The Fed also reiterated its bearish view on the stalling economy, saying "the pace of recovery in output and employment continues to be slow."

Amid sluggish consumer spending, businesses have been reluctant to hire and the economy has grown at a snail's pace. At the same time, inflation is dangerously low, causing some economists to warn that the United States may even be flirting with deflation -- a debilitating drop-off in prices and demand.

The Fed has already kept the federal funds rate, a benchmark for interest rates on a variety of consumer and business loans, at historic lows near zero since December 2008. The Fed said Wednesday that it would continue to hold the rate at "exceptionally low levels" for an "extended period."

The federal funds rate is the central bank's key tool to spur the economy and a low rate is thought to encourage spending by making it cheaper to borrow money.

When already low rates failed to get consumers and businesses to spend, the Fed decided to resort to the more unconventional tool of quantitative easing, to lower interest rates even further.

But critics of QE2, including some Fed members, believe that too much monetary stimulus might lead to runaway inflation that could derail the economy, or future asset bubbles that could endanger economic stability over the long term.

The most outspoken voting member of the Fed, Kansas City Fed President Thomas Hoenig, was once again the lone dissent among policymakers, saying he believed the risks of additional securities purchases outweighed the benefits.

Other opponents have argued that it simply won't work.
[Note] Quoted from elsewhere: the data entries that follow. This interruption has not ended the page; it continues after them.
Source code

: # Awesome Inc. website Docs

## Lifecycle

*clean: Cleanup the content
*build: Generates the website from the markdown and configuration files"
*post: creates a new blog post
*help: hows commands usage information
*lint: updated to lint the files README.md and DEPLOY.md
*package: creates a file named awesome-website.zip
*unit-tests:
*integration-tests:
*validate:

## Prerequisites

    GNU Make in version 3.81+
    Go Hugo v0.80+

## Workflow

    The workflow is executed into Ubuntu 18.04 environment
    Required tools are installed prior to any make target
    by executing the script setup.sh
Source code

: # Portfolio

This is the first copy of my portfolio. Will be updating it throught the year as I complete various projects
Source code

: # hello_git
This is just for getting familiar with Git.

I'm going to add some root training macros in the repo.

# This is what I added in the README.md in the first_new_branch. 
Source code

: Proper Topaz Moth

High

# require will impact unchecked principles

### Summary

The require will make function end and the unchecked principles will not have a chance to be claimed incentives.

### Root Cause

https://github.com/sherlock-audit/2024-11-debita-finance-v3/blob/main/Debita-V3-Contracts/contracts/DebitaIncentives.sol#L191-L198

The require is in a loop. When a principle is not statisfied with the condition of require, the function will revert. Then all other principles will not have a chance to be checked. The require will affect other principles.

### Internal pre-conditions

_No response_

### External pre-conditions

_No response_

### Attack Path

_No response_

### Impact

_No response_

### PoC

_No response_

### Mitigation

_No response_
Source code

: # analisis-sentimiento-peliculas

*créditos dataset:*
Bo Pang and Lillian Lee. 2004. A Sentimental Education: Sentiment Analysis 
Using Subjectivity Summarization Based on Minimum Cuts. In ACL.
The Fed already made nearly $2 trillion in similar purchases during the Great Recession, and current low interest rates have not jolted spending, they say.

"I don't think this is going to make any difference at all," said Paul Ashworth, senior U.S. economist with Capitol Economics, who feels the plan is too small. "This is a slippery slope. Once you're on it, it's very hard to get off."

He predicts a repeat of what happened with the first round of quantitative easing two years ago. The Fed initially announced a $600 billion program in November 2008, but then four months later, increased that to $1.8 trillion, when it wasn't enough.